Los disparos cesaron. El soldado corrió hacia nosotros.
-Decíle cuando venga que andamos paseando -me dijo Marcos-. Calmate y decíle que andamos paseando.
Me recompuse. Me pasé la mano por la cabeza. El guardia con su casco de soldado asomó la cabeza por la ventanilla. Nos miró.
-¿No vio que le di el alto? -gritó-. ¿Qué andaban haciendo aquí? Estos son los terrenos del general Somoza.
-Andábamos paseando -le dije toda humilde, con cara de niña buena. En Nicaragua no se discutía con un soldado armado-. Nos asustó -sonreí modosa.
-A pasear a otra parte -dijo levantando el brazo, señalando la salida a la carretera imperiosamente-.
Arranqué despacio. Marcos apretaba entre las manos la bolsa negra con la granada de fragmentación.
-¿Jalaste la espoleta? -le pregunté, casi sin respirar.
-No. No hice nada. No te preocupes -me dijo, tocándome el brazo, tocándome como quien apacigua a un niño o a un gato-. ¿Estás bien? ¿Te sentís bien? ¿Podés conducir?
Llegamos al empalme con la carretera. Cerca de allí se construía una nueva urbanización de lujo: Residencial Satélite Asosoca. Un semáforo intermitente relampagueaba amarillo a pocos metros de donde retomamos la autopista.
Estoy bien, le dije, sorprendida de lo bien que estaba dado que casi nos matan. Sólo el corazón me latía a rebate, las manos me sudaban. En un barrio residencial cercano, de clase media, estacioné el vehículo ante la insistencia de Marcos. Allí esperamos a que me dejaran  de temblar las piernas. Me abrazó. A él ni el corazón se le oía alterado.

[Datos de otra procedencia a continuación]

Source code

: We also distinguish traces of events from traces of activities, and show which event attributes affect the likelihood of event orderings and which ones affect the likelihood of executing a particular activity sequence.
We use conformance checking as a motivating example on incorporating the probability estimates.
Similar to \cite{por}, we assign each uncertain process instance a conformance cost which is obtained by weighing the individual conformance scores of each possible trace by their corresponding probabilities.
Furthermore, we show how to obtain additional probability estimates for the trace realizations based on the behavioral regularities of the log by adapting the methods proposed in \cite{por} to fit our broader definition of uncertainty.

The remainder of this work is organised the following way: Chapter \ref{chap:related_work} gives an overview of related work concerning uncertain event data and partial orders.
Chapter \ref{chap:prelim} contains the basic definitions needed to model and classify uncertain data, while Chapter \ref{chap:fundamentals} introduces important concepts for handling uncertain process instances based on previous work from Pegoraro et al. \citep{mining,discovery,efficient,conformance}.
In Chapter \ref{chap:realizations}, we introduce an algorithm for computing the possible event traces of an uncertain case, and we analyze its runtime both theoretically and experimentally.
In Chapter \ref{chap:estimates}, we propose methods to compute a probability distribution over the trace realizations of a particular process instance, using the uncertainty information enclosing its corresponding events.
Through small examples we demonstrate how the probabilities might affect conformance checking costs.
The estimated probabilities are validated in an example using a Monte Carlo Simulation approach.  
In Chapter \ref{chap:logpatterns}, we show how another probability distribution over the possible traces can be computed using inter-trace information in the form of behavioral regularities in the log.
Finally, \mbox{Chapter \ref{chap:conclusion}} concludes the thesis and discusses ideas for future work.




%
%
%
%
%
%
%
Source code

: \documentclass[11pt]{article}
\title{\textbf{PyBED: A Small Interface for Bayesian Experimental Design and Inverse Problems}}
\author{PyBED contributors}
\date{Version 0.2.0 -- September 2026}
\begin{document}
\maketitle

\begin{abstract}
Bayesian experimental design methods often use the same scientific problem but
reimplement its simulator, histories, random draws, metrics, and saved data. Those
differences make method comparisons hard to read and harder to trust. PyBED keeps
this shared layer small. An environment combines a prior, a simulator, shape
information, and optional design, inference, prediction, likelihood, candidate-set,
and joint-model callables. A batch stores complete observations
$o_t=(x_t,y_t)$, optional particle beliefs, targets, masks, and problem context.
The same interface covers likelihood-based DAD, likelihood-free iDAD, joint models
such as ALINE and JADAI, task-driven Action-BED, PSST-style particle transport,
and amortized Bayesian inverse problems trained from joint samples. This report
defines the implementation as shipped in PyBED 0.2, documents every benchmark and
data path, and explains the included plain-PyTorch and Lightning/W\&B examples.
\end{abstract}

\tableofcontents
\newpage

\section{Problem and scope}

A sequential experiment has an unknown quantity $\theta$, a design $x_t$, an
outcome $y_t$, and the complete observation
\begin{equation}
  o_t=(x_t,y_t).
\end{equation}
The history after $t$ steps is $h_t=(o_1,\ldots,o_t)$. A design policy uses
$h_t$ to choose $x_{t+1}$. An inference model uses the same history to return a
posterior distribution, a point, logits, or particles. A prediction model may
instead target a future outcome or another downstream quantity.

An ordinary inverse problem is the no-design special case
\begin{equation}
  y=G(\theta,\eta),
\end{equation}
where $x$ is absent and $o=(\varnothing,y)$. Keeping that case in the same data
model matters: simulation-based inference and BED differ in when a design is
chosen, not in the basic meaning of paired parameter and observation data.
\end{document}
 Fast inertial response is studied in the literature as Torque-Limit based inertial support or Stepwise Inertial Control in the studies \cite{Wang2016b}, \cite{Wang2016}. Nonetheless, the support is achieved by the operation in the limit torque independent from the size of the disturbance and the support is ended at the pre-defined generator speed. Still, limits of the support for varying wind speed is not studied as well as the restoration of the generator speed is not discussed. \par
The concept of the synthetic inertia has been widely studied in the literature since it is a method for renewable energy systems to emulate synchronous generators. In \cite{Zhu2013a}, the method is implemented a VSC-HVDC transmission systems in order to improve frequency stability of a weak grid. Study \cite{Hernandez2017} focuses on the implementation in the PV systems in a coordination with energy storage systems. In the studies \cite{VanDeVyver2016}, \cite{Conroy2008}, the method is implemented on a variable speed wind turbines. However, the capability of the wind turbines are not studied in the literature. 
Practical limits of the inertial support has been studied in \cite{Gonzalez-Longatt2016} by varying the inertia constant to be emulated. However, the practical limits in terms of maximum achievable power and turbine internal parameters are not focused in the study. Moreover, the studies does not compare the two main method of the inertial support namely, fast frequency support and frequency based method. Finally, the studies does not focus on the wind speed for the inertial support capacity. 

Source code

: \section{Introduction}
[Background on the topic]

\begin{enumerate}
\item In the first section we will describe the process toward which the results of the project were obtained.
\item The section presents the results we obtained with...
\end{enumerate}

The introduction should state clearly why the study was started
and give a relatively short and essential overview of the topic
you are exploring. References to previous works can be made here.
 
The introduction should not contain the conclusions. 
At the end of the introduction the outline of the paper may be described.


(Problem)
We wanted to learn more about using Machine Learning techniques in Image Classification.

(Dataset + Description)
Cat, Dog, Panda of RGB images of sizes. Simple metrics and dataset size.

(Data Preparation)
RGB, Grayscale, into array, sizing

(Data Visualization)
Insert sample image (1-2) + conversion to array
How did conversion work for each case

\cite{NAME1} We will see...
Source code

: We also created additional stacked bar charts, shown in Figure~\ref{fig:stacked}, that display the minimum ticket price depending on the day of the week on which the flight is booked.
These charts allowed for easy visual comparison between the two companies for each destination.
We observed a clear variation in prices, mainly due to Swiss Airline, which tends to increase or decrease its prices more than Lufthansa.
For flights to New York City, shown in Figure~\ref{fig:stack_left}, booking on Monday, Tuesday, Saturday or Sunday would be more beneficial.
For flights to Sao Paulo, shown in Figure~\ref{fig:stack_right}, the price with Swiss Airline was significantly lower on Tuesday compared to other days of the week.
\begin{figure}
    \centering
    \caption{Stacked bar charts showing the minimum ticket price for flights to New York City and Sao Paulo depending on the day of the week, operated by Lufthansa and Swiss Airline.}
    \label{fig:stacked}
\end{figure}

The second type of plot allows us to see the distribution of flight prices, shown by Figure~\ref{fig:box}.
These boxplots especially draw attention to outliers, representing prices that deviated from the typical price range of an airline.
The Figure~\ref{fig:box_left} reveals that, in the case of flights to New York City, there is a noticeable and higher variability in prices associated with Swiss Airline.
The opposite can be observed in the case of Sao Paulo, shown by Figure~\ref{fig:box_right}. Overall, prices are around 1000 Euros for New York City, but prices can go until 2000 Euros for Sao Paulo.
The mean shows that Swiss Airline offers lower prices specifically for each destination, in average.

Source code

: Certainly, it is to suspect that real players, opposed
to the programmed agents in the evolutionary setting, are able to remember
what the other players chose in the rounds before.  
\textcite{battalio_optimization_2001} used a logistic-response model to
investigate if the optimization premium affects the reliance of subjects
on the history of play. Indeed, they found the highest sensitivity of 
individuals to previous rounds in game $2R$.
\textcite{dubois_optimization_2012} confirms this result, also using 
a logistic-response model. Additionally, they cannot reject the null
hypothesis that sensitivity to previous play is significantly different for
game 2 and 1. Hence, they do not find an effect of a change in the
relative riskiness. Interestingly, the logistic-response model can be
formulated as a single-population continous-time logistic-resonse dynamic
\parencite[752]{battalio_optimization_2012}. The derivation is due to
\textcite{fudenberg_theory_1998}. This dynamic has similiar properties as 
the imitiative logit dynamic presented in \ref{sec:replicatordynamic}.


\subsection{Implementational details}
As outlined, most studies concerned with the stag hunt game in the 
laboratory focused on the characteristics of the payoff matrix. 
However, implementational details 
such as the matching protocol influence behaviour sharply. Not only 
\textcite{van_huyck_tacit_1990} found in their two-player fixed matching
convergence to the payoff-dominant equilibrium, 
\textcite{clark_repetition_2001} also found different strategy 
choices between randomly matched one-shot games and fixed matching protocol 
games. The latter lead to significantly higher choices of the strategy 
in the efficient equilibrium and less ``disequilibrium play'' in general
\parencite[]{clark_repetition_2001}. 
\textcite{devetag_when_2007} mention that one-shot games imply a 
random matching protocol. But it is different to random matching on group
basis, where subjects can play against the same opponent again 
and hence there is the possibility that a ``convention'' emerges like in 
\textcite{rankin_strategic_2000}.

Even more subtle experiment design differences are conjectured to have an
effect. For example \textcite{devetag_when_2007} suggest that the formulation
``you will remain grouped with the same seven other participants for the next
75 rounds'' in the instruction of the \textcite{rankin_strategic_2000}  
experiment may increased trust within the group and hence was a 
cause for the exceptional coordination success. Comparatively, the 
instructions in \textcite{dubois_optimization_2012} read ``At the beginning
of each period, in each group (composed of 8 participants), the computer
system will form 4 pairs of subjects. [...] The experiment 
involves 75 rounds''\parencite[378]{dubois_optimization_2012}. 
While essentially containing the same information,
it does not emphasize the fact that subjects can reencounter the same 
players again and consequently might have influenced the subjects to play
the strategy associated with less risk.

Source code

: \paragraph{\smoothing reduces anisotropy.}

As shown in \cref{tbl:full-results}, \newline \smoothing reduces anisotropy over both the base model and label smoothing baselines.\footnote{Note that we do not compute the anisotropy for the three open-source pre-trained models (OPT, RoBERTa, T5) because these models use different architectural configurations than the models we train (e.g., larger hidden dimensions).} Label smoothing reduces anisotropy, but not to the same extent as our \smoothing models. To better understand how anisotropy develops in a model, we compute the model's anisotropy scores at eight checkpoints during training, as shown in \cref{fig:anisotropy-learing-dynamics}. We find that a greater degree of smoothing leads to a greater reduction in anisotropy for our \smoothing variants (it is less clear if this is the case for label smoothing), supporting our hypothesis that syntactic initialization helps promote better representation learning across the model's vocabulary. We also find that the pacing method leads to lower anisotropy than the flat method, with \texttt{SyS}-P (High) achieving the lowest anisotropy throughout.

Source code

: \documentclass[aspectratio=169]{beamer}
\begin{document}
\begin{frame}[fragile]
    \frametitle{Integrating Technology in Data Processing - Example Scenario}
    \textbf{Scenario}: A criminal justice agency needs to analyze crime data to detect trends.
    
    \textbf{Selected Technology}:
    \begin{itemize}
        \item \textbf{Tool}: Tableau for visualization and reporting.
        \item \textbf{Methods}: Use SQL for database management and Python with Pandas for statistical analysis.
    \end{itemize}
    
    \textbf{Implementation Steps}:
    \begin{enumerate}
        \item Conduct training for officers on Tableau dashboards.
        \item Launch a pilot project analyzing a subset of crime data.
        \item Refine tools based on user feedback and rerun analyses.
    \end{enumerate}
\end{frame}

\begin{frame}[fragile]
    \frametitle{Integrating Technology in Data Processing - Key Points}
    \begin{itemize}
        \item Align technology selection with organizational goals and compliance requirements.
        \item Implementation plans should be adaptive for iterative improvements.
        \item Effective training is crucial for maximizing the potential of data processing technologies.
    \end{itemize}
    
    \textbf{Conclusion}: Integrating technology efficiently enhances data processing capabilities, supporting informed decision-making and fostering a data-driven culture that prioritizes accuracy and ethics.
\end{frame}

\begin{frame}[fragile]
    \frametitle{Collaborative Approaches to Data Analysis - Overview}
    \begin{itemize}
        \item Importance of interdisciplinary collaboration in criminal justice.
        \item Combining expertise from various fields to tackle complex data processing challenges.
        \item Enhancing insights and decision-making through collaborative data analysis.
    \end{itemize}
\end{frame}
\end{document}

-Nos salvamos por poquito -dijo sonriendo, pasándome la mano por la cabeza.
Dos años después, el 7 de noviembre de 1976, bajo la luz del semáforo de entrada al reparto Residencial Satélite Asosoca, Marcos fue interceptado por jeeps de la Brigada Especial contra Actos Terroristas mientras era perseguido por agentes de la Oficina Nacional de Seguridad. Los soldados acribillaron a los dos compañero que iban con él, no bien se bajaron del vehículo. Marcos se batió a balazos desde el asiento trasero del auto pero lo ametrallaron. Luego lo arrojaron al pavimento y, a pesar de que ya estaba muerto, le descargaron encima el fuego de sus ametralladoras. Su cadáver saltaba roto y sangrante bajo el impacto de los disparos. Mi amigo Fernando Cardenal, un sacerdote jesuita, lo vio todo. Me lo contó después. Me contó cómo brillaba la luz sobre Marcos. La luz ámbar intermitente del semáforo sobre su sangre.
-Era como si aun muerto le tuvieran miedo -me dijo.
Pensé que la muerte lo había aguardado agazapada en el lugar donde pudimos morir juntos. Quizá la primera vez no me tocaba a mí y por eso él logró burlarla.
Siempre que paso por ese sitio siento, a la par del dolor, la presencia insondable del destino, del misterio de la existencia. Por largo tiempo me persiguió la obsesión de reconstruir su último instante. ¿Habría tenido miedo? ¿Qué pasaría con la granada que llevaba siempre consigo? Tan solitaria la muerte. Imposible el consuelo de comentarla juntos. Lo único que nos queda a los vivos es la angustia de imaginar esa honda impotencia final.


[Tomado de El país bajo mi piel. Memorias de amor y guerra, Seix Barral, México, 2017].